I did and learned so much while studying abroad in Oxford, it’s difficult to even recall it all.. My experience in Oxford began at St. Clare’s College which is a boarding school for pre-university students. However, it is also an institution that provides college level courses for students studying abroad. It was founded after the second world war in hopes that if students came together form all over the world to study, they might realize they have more in common than they think and perhaps there would not be another world way. St. Clare’s stays true to their tradition of being internationally focuses. Accordingly, I made friends from California as well as from Germany, the UAE, Saudi Arabia, Holland and Russia. I had a large number of German friends and learned a number of useful German phrases.
I studied Comparative Politics and Fantasy Literature at St. Clare’s. Fantasy Literature chronicled the most famous fantasy authors of all time: Lewis Carrol, C.S. Lewis, J.R.R. Tolkein, Philip Pullman and J.K. Rowling. All but Rowling studied and/or taught in the city of Oxford, at the fantastical Oxford University. Much of this class involved visiting the Oxford colleges in which these authors spent the majority of time and which were likely very inspirational in their writing. For example, Lewis Carrol studied and lived in Christ Church, founded by King Henry the 8th. Who might have been his inspirational for the Queen of Hearts that is so famous for saying, “Off with their heads!”

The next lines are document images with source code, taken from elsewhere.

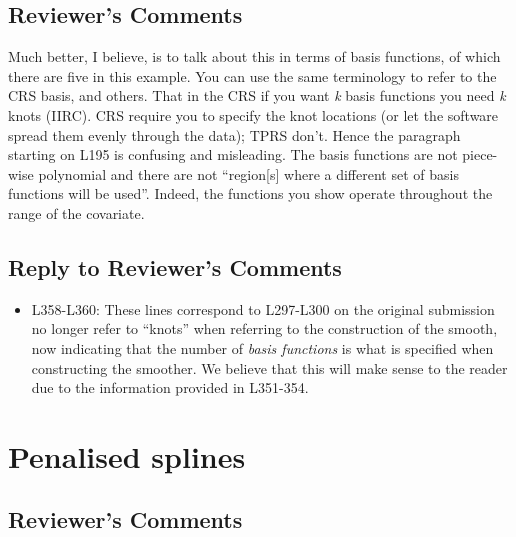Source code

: \documentclass[
]{article}
\providecommand{\tightlist}{%
  \setlength{\itemsep}{0pt}\setlength{\parskip}{0pt}}
\begin{document}
\hypertarget{reviewers-comments-4}{%
\subsection{Reviewer's Comments}\label{reviewers-comments-4}}

Much better, I believe, is to talk about this in terms of basis functions, of which there are five in this example. You can use the same terminology to refer to the CRS basis, and others. That in the CRS if you want \emph{k} basis functions you need \emph{k} knots (IIRC). CRS require you to specify the knot locations (or let the software spread them evenly through the data); TPRS don't.
Hence the paragraph starting on L195 is confusing and misleading. The basis functions are not piece-wise polynomial and there are not ``region{[}s{]} where a different set of basis functions will be used''. Indeed, the functions you show
operate throughout the range of the covariate.

\hypertarget{section-5}{%
\subsection{\texorpdfstring{\textcolor{reviewersblue} {Reply to Reviewer's Comments}}{}}\label{section-5}}

\begin{itemize}
\tightlist
\item
  L358-L360: These lines correspond to L297-L300 on the original submission no longer refer to ``knots'' when referring to the construction of the smooth, now indicating that the number of \emph{basis functions} is what is specified when constructing the smoother. We believe that this will make sense to the reader due to the information provided in L351-354.
\end{itemize}

\hypertarget{penalised-splines}{%
\section{Penalised splines}\label{penalised-splines}}

\hypertarget{reviewers-comments-5}{%
\subsection{Reviewer's Comments}\label{reviewers-comments-5}}
\end{document}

St. Clare’s generously drove students to and from many famous and interesting places such as Stonehenge, Bath, London and Cambridge. I went on every excursion that I was available to attend and even traveled on my own. Despite the hour to two hour bus ride to London, I traveled their quite frequently, to shop, go to museums, see musicals and work with my Google Mentor.
Yes, I had a Google Mentor. In addition to studying at St. Clare’s, I studied at Blackfriars Hall, Oxford University. There I studied Theory of Politics and Plato. These courses were challenging in a new and exciting way. They required that I write 10+ page papers weekly based on numerous primary and scholarly texts. My tutors did not tell me what was good about my paper. They told mewhat was wrong and where it could philosophically be strengthened. These tutorials pushed me to think much more critically and to work much more independently and diligently than I had done before.
(Blackfriars Hall where I studied at Oxford University)
Besides the challenging course work, my experience at Oxford University was filled withopportunities. One merely had to show up. When I heard that Google would be coming to the University to advertise an exclusive event for female computer scientists, I decided to attend. To make a long story short, I applied and was invited to attend the event, called Google CodeF. The Google CodeF allowed me the opportunity to work with other female computer scientists and even Google engineers on technical tasks. We had a lot of opportunities to talk to Googlers about their lives and jobs at Google. All who attended CodeF would invited to apply for the Google Mentorship Program. Of course, everyone applied. To my surprise I was accepted into the Google Mentorship Program and it has been a fantastic experience.
There were additional opportunities of which to take advantage. Famous parliamentary speakers were the norm, as were fancy dinners with Lords. I was a member of the Oxford University Conservative Association, the Oxford Union, and even had the opportunity to be a College Representative of the Oxford International Relations Society and that allowed me the opportunity to visit with the only man to have ever escaped from a North Korean prison and the (im)famous Lord Monckton of Bromley.
Somehow I still found time to spend fifteen dollars (yes fifteen because the pound to dollar ratio is awful) to go to the movies.
Studying abroad was a truly great experience. I learned that I can rise to any challenge academically. I learned that I have to take a chance on an opportunity to have any chance at that opportunity. I also learned that I am a home-body. I did not get sick, but I realized after a few months that I missed being close to home, where I have a network of people who really love and care for me. All of these are important insights that I would not have had had I not studied abroad.
Studying abroad required independence and maturity, two characteristics which have certainly come in handy during my final semester at Guilford College.